We'll state
our case to the thing, gentlemen; and we'll insist on it and be very
firm; that's what we'll do, don't you know. Are we to live amongst
these miserable monkeys and give them the benefit of our--our--yes,
gentlemen, our capital and energies, and get nothing in return? No,
no; we must let them know that we are not satisfied, that we will be
very angry with them. That's about all I have to say, gentlemen."
Loud applause followed, during which the orator sat down rather suddenly
on the floor. Then followed "Rule Britannia," everyone assisting with
all the breath in his lungs to make night hideous.
When the song was finished the loud snoring of Captain Wriothesley
became audible. He had begun to spread some rugs to lie on, but,
becoming hopelessly entangled in his bridle-reins, surcingle, and
stirrup-straps, had fallen to sleep with his feet on his saddle and
his head on the floor.
"Hallo, we can't have this!" shouted one of the fellows. "Let's wake
old Cloud by firing at the wall over him and knocking some plaster on
to his head. It'll be awful fun, you know."

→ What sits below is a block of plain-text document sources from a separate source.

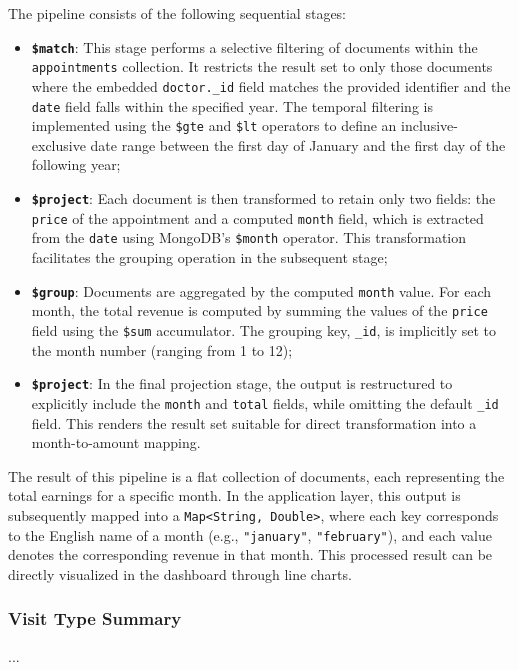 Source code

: The pipeline consists of the following sequential stages:

\begin{itemize}
	\item \textbf{\texttt{\$match}}: This stage performs a selective filtering of documents within the \texttt{appointments} collection. It restricts the result set to only those documents where the embedded \texttt{doctor.\_id} field matches the provided identifier and the \texttt{date} field falls within the specified year. The temporal filtering is implemented using the \texttt{\$gte} and \texttt{\$lt} operators to define an inclusive-exclusive date range between the first day of January and the first day of the following year;
	
	\item \textbf{\texttt{\$project}}: Each document is then transformed to retain only two fields: the \texttt{price} of the appointment and a computed \texttt{month} field, which is extracted from the \texttt{date} using MongoDB’s \texttt{\$month} operator. This transformation facilitates the grouping operation in the subsequent stage;
	
	\item \textbf{\texttt{\$group}}: Documents are aggregated by the computed \texttt{month} value. For each month, the total revenue is computed by summing the values of the \texttt{price} field using the \texttt{\$sum} accumulator. The grouping key, \texttt{\_id}, is implicitly set to the month number (ranging from 1 to 12);
	
	\item \textbf{\texttt{\$project}}: In the final projection stage, the output is restructured to explicitly include the \texttt{month} and \texttt{total} fields, while omitting the default \texttt{\_id} field. This renders the result set suitable for direct transformation into a month-to-amount mapping.
\end{itemize}

The result of this pipeline is a flat collection of documents, each representing the total earnings for a specific month. In the application layer, this output is subsequently mapped into a \texttt{Map<String, Double>}, where each key corresponds to the English name of a month (e.g., \texttt{"january"}, \texttt{"february"}), and each value denotes the corresponding revenue in that month. This processed result can be directly visualized in the dashboard through line charts.

\subsubsection{Visit Type Summary}
...

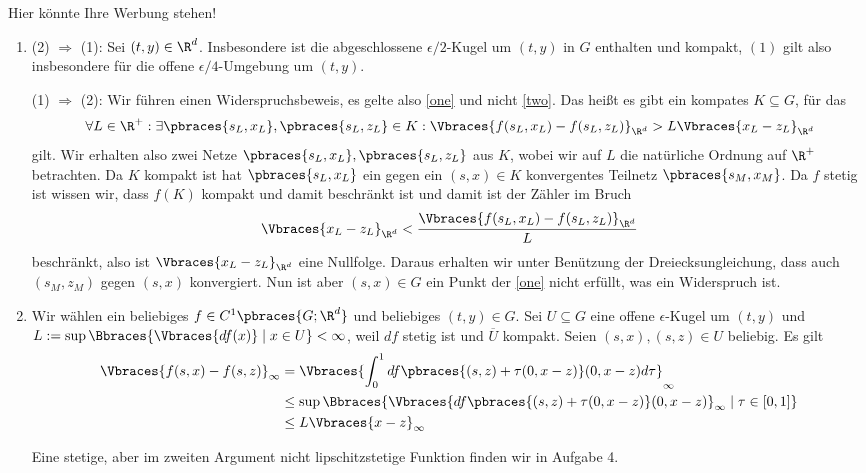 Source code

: \begin{solution}
  Hier könnte Ihre Werbung stehen!

  \begin{enumerate}[label = \alph*)]
    \item 
    (2) $\Rightarrow$ (1): Sei $(t, y) \in \R^d$.
    Insbesondere ist die abgeschlossene $\epsilon /2$-Kugel um $(t,y)$ in $G$ enthalten und kompakt, $(1)$ gilt also insbesondere für die offene $\epsilon /4$-Umgebung um $(t,y)$.

    (1) $\Rightarrow$ (2):
    Wir führen einen Widerspruchsbeweis, es gelte also \ref{one} und nicht \ref{two}. Das heißt es gibt ein kompates $K \subseteq G$, für das 
    \begin{align*}
      \forall L \in \R^+: \exists \pbraces{s_L,x_L}, \pbraces{s_L, z_L} \in K: \Vbraces{f(s_L,x_L) - f(s_L,z_L)}_{\R^d} > L \Vbraces{x_L - z_L}_{\R^d}
    \end{align*}
    gilt. Wir erhalten also zwei Netze $\pbraces{s_L,x_L}, \pbraces{s_L, z_L}$ aus $K$, wobei wir auf $L$ die natürliche Ordnung auf $\R^+$ betrachten. Da $K$ kompakt ist hat $\pbraces{s_L,x_L}$ ein gegen ein $(s,x) \in K$ konvergentes Teilnetz $\pbraces{s_M, x_M}$. Da $f$ stetig ist wissen wir, dass $f(K)$ kompakt und damit beschränkt ist und damit ist der Zähler im Bruch
    \begin{align*}
      \Vbraces{x_L - z_L}_{\R^d} < \frac{\Vbraces{f(s_L,x_L) - f(s_L,z_L)}_{\R^d}}{L}
    \end{align*}
    beschränkt, also ist $\Vbraces{x_L - z_L}_{\R^d}$ eine Nullfolge. Daraus erhalten wir unter Benützung der Dreiecksungleichung, dass auch $(s_M,z_M)$ gegen $(s,x)$ konvergiert. Nun ist aber $(s,x) \in G$ ein Punkt der \ref{one} nicht erfüllt, was ein Widerspruch ist.

    \item Wir wählen ein beliebiges $f \in C^1\pbraces{G; \R^d}$ und beliebiges $(t,y) \in G$. Sei $U \subseteq G$ eine offene $\epsilon$-Kugel um $(t,y)$ und $L := \sup\Bbraces{\Vbraces{df(x)} \mid x \in U } < \infty$, weil $df$ stetig ist und $\overline{U}$ kompakt. Seien $(s,x), (s,z) \in U$ beliebig. Es gilt
    \begin{align*}
      \Vbraces{f(s,x) - f(s,z)}_\infty &= \Vbraces{\int_0^1 df\pbraces{(s,z) + \tau (0, x - z)} (0, x - z) d\tau }_\infty \\
      &\leq \sup\Bbraces{ \Vbraces{df\pbraces{(s,z) + \tau (0, x - z)} (0, x - z)}_\infty \mid \tau \in [0,1] } \\
      &\leq L \Vbraces{x - z}_\infty
    \end{align*} 

    Eine stetige, aber im zweiten Argument nicht lipschitzstetige Funktion finden wir in Aufgabe 4.
  \end{enumerate}

\end{solution}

Everybody was delighted with the proposal, except poor Chillingworth,
who, after delivering his speech, had crept away on all fours into a
corner, where he was sitting alone and looking very pale and miserable.
The firing now began, most of the bullets hitting the wall only a few
inches above the recumbent Captain's head, scattering dust and bits
of plaster over his purple face.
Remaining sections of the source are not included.